China’s recent complaints to Japan over the Senkaku Islands have to be seen in the broader perspective of its territorial ambitions

China recently complained to Japan about the country’s fishing boats operating near East China Sea’s Senkaku Islands, one of the several territories in its neighbourhood that China has laid claim to.

It also wanted Japan not to go ahead with a proposal to change the name of the island, located in southern Japan.

According to a Hindustan Times report, Beijing’s latest complaint to Tokyo is part of its “tactic to push the envelope with its neighbours - one step at a time”.

About China’s stand regarding the border with India in the Ladakh region, the report points out that the country began laying the ground for this in 2002, when Indian and Chinese officials met in an attempt to narrow down their differences over the Line of Actual Control (LAC).

Both the sides had come with maps of the western sector during a meeting of the working group held on June 17, 2002. The Chinese side, however, chose not to exchange these maps. According to the Hindustan Times report, doing so would have “formalised their claims and perception of the LAC”.

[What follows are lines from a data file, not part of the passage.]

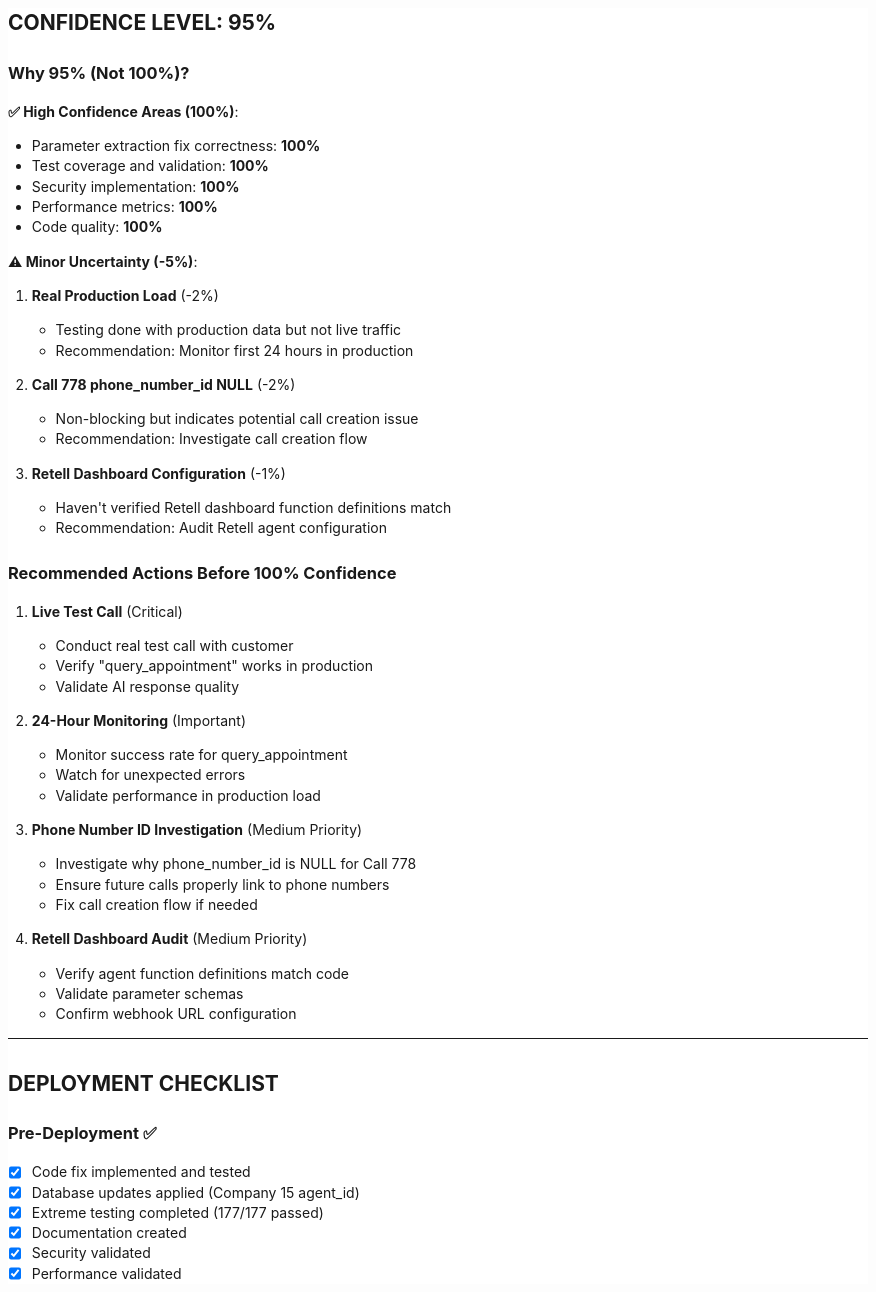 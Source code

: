 
## CONFIDENCE LEVEL: 95%

### Why 95% (Not 100%)?

**✅ High Confidence Areas (100%)**:
- Parameter extraction fix correctness: **100%**
- Test coverage and validation: **100%**
- Security implementation: **100%**
- Performance metrics: **100%**
- Code quality: **100%**

**⚠️ Minor Uncertainty (-5%)**:
1. **Real Production Load** (-2%)
   - Testing done with production data but not live traffic
   - Recommendation: Monitor first 24 hours in production

2. **Call 778 phone_number_id NULL** (-2%)
   - Non-blocking but indicates potential call creation issue
   - Recommendation: Investigate call creation flow

3. **Retell Dashboard Configuration** (-1%)
   - Haven't verified Retell dashboard function definitions match
   - Recommendation: Audit Retell agent configuration

### Recommended Actions Before 100% Confidence

1. **Live Test Call** (Critical)
   - Conduct real test call with customer
   - Verify "query_appointment" works in production
   - Validate AI response quality

2. **24-Hour Monitoring** (Important)
   - Monitor success rate for query_appointment
   - Watch for unexpected errors
   - Validate performance in production load

3. **Phone Number ID Investigation** (Medium Priority)
   - Investigate why phone_number_id is NULL for Call 778
   - Ensure future calls properly link to phone numbers
   - Fix call creation flow if needed

4. **Retell Dashboard Audit** (Medium Priority)
   - Verify agent function definitions match code
   - Validate parameter schemas
   - Confirm webhook URL configuration

---

## DEPLOYMENT CHECKLIST

### Pre-Deployment ✅
- [x] Code fix implemented and tested
- [x] Database updates applied (Company 15 agent_id)
- [x] Extreme testing completed (177/177 passed)
- [x] Documentation created
- [x] Security validated
- [x] Performance validated
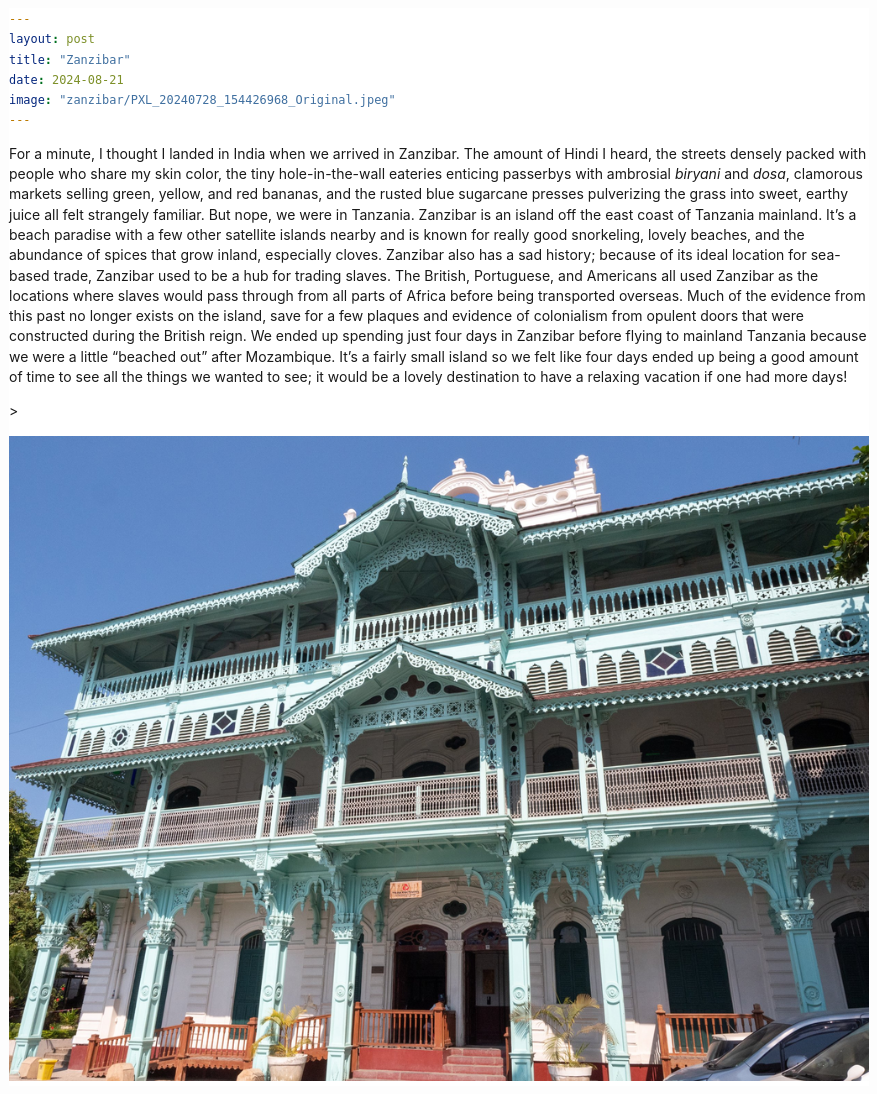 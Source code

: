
 ```yaml
---
layout: post
title: "Zanzibar"
date: 2024-08-21
image: "zanzibar/PXL_20240728_154426968_Original.jpeg"
---
```


For a minute, I thought I landed in India when we arrived in Zanzibar. The amount of Hindi I heard, the streets densely packed with people who share my skin color, the tiny hole-in-the-wall eateries enticing passerbys with ambrosial _biryani_ and _dosa_, clamorous markets selling green, yellow, and red bananas, and the rusted blue sugarcane presses pulverizing the grass into sweet, earthy juice all felt strangely familiar. But nope, we were in Tanzania. Zanzibar is an island off the east coast of Tanzania mainland. It’s a beach paradise with a few other satellite islands nearby and is known for really good snorkeling, lovely beaches, and the abundance of spices that grow inland, especially cloves. Zanzibar also has a sad history; because of its ideal location for sea-based trade, Zanzibar used to be a hub for trading slaves. The British, Portuguese, and Americans all used Zanzibar as the locations where slaves would pass through from all parts of Africa before being transported overseas. Much of the evidence from this past no longer exists on the island, save for a few plaques and evidence of colonialism from opulent doors that were constructed during the British reign. We ended up spending just four days in Zanzibar before flying to mainland Tanzania because we were a little “beached out” after Mozambique. It’s a fairly small island so we felt like four days ended up being a good amount of time to see all the things we wanted to see; it would be a lovely destination to have a relaxing vacation if one had more days!

\>

![](assets/img/zanzibar/P7280058.jpeg)
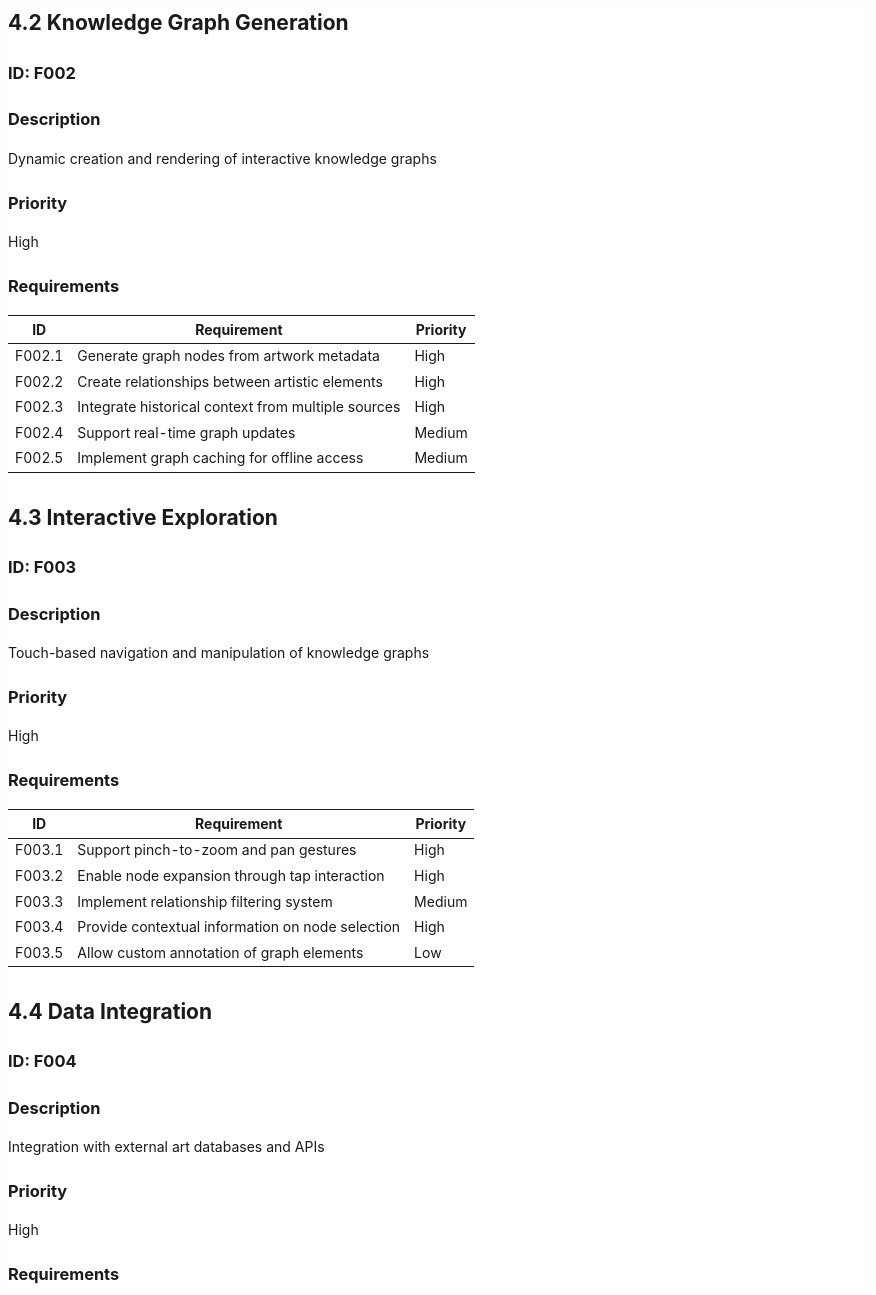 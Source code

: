 ## 4.2 Knowledge Graph Generation

### ID: F002
### Description
Dynamic creation and rendering of interactive knowledge graphs
### Priority
High
### Requirements

| ID | Requirement | Priority |
|---|---|---|
| F002.1 | Generate graph nodes from artwork metadata | High |
| F002.2 | Create relationships between artistic elements | High |
| F002.3 | Integrate historical context from multiple sources | High |
| F002.4 | Support real-time graph updates | Medium |
| F002.5 | Implement graph caching for offline access | Medium |

## 4.3 Interactive Exploration

### ID: F003
### Description
Touch-based navigation and manipulation of knowledge graphs
### Priority
High
### Requirements

| ID | Requirement | Priority |
|---|---|---|
| F003.1 | Support pinch-to-zoom and pan gestures | High |
| F003.2 | Enable node expansion through tap interaction | High |
| F003.3 | Implement relationship filtering system | Medium |
| F003.4 | Provide contextual information on node selection | High |
| F003.5 | Allow custom annotation of graph elements | Low |

## 4.4 Data Integration

### ID: F004
### Description
Integration with external art databases and APIs
### Priority
High
### Requirements
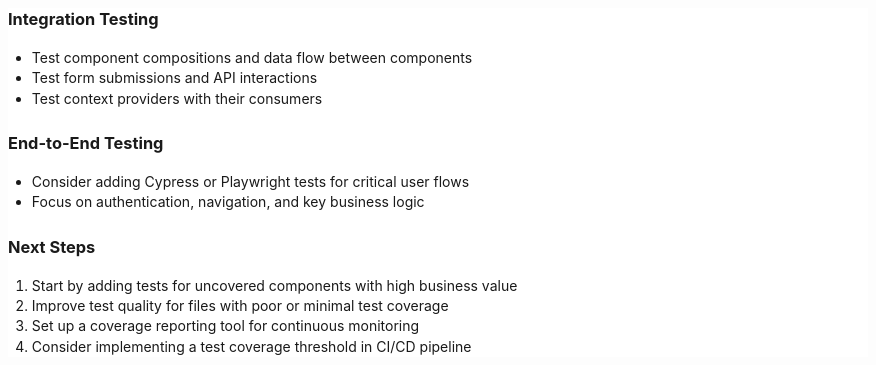 ### Integration Testing

- Test component compositions and data flow between components
- Test form submissions and API interactions
- Test context providers with their consumers

### End-to-End Testing

- Consider adding Cypress or Playwright tests for critical user flows
- Focus on authentication, navigation, and key business logic

### Next Steps

1. Start by adding tests for uncovered components with high business value
2. Improve test quality for files with poor or minimal test coverage
3. Set up a coverage reporting tool for continuous monitoring
4. Consider implementing a test coverage threshold in CI/CD pipeline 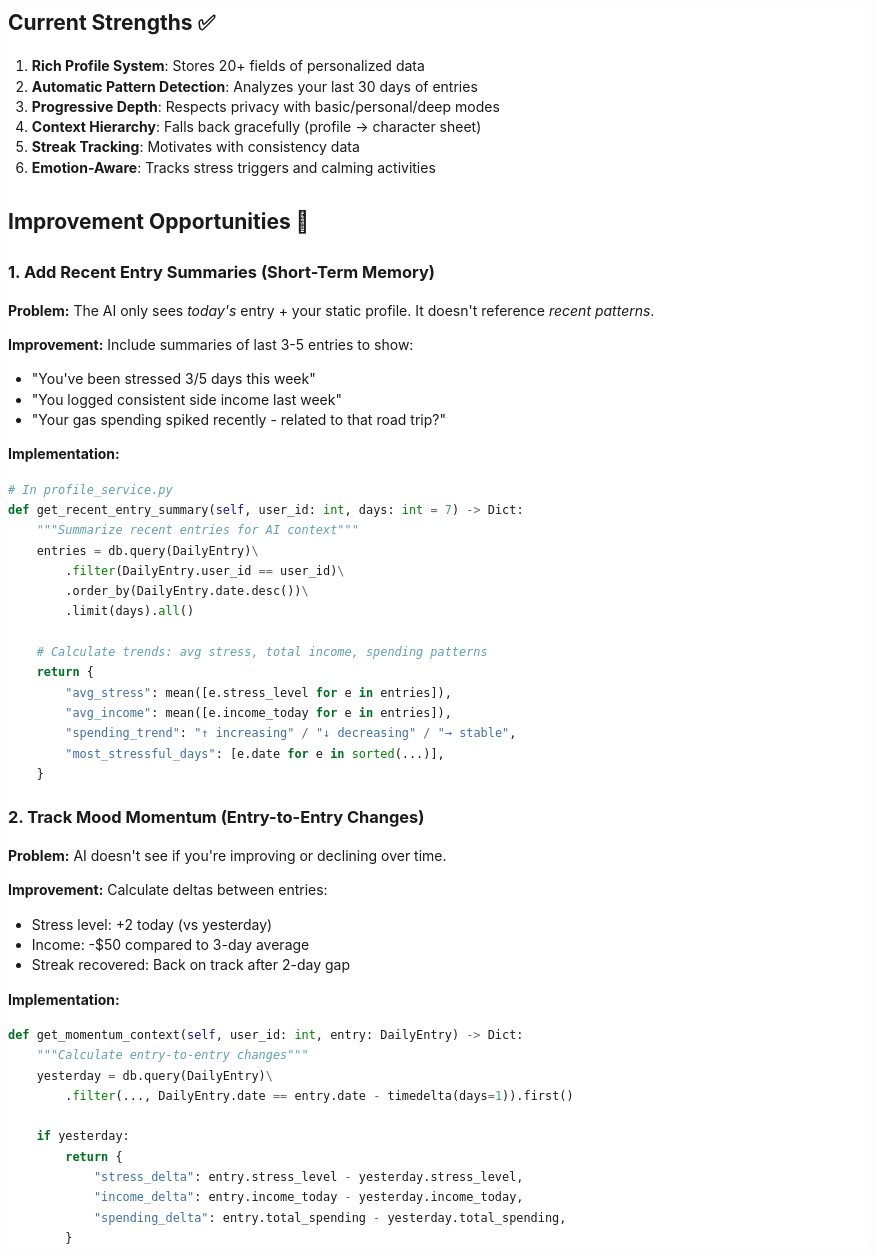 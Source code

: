 ## Current Strengths ✅

1. **Rich Profile System**: Stores 20+ fields of personalized data
2. **Automatic Pattern Detection**: Analyzes your last 30 days of entries
3. **Progressive Depth**: Respects privacy with basic/personal/deep modes
4. **Context Hierarchy**: Falls back gracefully (profile → character sheet)
5. **Streak Tracking**: Motivates with consistency data
6. **Emotion-Aware**: Tracks stress triggers and calming activities

## Improvement Opportunities 🚀

### 1. **Add Recent Entry Summaries (Short-Term Memory)**
**Problem:** The AI only sees *today's* entry + your static profile. It doesn't reference *recent patterns*.

**Improvement:** Include summaries of last 3-5 entries to show:
- "You've been stressed 3/5 days this week"
- "You logged consistent side income last week"
- "Your gas spending spiked recently - related to that road trip?"

**Implementation:**
```python
# In profile_service.py
def get_recent_entry_summary(self, user_id: int, days: int = 7) -> Dict:
    """Summarize recent entries for AI context"""
    entries = db.query(DailyEntry)\
        .filter(DailyEntry.user_id == user_id)\
        .order_by(DailyEntry.date.desc())\
        .limit(days).all()
    
    # Calculate trends: avg stress, total income, spending patterns
    return {
        "avg_stress": mean([e.stress_level for e in entries]),
        "avg_income": mean([e.income_today for e in entries]),
        "spending_trend": "↑ increasing" / "↓ decreasing" / "→ stable",
        "most_stressful_days": [e.date for e in sorted(...)],
    }
```

### 2. **Track Mood Momentum (Entry-to-Entry Changes)**
**Problem:** AI doesn't see if you're improving or declining over time.

**Improvement:** Calculate deltas between entries:
- Stress level: +2 today (vs yesterday)
- Income: -$50 compared to 3-day average
- Streak recovered: Back on track after 2-day gap

**Implementation:**
```python
def get_momentum_context(self, user_id: int, entry: DailyEntry) -> Dict:
    """Calculate entry-to-entry changes"""
    yesterday = db.query(DailyEntry)\
        .filter(..., DailyEntry.date == entry.date - timedelta(days=1)).first()
    
    if yesterday:
        return {
            "stress_delta": entry.stress_level - yesterday.stress_level,
            "income_delta": entry.income_today - yesterday.income_today,
            "spending_delta": entry.total_spending - yesterday.total_spending,
        }
```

Since then, says the report, China has been trying to gain territory, including the ones it did not have traditionally, by making claims on them.

There was belief within the Indian military as well as diplomatic community that the Chinese mindset would change with close interaction over the years but this was a mistake, the report quotes a senior official as saying.

The Hindustan Times added that India is not the only country to have got its assessment of China wrong all these years; the United States too has realised this.